What to do:
From the entries below, copy exactly the lines from the one that contains "Integrate with the Quick Base RESTful API" through the one that contains "curriculum vitae </a>", both included, and only those.

Record excerpts:
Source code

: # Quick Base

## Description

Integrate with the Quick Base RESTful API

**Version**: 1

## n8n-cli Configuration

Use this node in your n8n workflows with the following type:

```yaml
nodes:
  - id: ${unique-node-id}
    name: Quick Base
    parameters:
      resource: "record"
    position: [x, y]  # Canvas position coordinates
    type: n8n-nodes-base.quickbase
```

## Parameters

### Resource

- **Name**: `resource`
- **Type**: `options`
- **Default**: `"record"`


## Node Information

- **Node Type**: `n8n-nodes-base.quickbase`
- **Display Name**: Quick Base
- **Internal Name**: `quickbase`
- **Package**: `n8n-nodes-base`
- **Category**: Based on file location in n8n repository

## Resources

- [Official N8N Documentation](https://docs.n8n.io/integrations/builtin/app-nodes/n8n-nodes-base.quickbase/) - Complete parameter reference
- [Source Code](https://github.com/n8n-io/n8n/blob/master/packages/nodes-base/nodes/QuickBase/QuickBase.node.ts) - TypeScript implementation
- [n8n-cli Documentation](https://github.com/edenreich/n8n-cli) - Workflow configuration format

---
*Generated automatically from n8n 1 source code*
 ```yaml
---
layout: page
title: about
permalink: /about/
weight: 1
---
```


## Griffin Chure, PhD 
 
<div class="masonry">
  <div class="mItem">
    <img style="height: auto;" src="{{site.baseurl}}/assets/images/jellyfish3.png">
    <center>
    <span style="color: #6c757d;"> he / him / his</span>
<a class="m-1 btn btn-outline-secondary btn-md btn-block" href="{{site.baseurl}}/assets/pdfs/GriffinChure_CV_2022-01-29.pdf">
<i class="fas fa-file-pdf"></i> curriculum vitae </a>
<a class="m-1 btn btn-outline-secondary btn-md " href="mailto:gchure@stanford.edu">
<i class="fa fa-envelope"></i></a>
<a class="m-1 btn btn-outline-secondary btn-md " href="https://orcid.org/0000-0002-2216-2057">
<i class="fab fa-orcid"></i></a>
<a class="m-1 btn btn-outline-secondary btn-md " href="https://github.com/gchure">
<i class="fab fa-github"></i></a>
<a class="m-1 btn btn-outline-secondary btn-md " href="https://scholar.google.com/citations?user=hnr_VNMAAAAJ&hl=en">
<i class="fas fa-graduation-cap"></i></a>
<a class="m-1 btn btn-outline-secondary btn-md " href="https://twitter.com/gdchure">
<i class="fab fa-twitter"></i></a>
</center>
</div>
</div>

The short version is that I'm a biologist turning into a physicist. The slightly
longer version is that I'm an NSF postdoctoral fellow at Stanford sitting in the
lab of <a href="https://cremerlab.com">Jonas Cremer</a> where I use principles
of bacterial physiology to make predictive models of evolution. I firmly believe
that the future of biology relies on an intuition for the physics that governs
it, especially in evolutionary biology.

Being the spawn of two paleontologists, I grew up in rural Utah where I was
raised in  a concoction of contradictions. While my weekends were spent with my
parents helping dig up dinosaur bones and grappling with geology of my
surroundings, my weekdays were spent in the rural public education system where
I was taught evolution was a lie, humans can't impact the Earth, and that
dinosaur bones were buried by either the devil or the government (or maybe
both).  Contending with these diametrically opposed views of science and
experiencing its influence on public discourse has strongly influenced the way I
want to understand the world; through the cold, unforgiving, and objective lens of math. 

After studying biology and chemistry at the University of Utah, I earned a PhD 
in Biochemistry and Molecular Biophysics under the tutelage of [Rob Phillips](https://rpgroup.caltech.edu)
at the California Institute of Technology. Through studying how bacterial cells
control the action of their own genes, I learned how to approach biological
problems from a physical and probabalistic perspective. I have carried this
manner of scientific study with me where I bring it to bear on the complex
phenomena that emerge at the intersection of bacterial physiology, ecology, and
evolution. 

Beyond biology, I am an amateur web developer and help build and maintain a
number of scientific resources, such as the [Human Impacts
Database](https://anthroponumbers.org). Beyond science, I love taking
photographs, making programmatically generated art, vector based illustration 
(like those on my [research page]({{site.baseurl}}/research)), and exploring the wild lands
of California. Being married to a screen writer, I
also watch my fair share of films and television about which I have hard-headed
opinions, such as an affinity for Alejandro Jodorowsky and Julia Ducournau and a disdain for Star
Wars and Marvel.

Solved problem:
Integrate with the Quick Base RESTful API

**Version**: 1

## n8n-cli Configuration

Use this node in your n8n workflows with the following type:

```yaml
nodes:
  - id: ${unique-node-id}
    name: Quick Base
    parameters:
      resource: "record"
    position: [x, y]  # Canvas position coordinates
    type: n8n-nodes-base.quickbase
```

## Parameters

### Resource

- **Name**: `resource`
- **Type**: `options`
- **Default**: `"record"`


## Node Information

- **Node Type**: `n8n-nodes-base.quickbase`
- **Display Name**: Quick Base
- **Internal Name**: `quickbase`
- **Package**: `n8n-nodes-base`
- **Category**: Based on file location in n8n repository

## Resources

- [Official N8N Documentation](https://docs.n8n.io/integrations/builtin/app-nodes/n8n-nodes-base.quickbase/) - Complete parameter reference
- [Source Code](https://github.com/n8n-io/n8n/blob/master/packages/nodes-base/nodes/QuickBase/QuickBase.node.ts) - TypeScript implementation
- [n8n-cli Documentation](https://github.com/edenreich/n8n-cli) - Workflow configuration format

---
*Generated automatically from n8n 1 source code*
 ```yaml
---
layout: page
title: about
permalink: /about/
weight: 1
---
```


## Griffin Chure, PhD 
 
<div class="masonry">
  <div class="mItem">
    <img style="height: auto;" src="{{site.baseurl}}/assets/images/jellyfish3.png">
    <center>
    <span style="color: #6c757d;"> he / him / his</span>
<a class="m-1 btn btn-outline-secondary btn-md btn-block" href="{{site.baseurl}}/assets/pdfs/GriffinChure_CV_2022-01-29.pdf">
<i class="fas fa-file-pdf"></i> curriculum vitae </a>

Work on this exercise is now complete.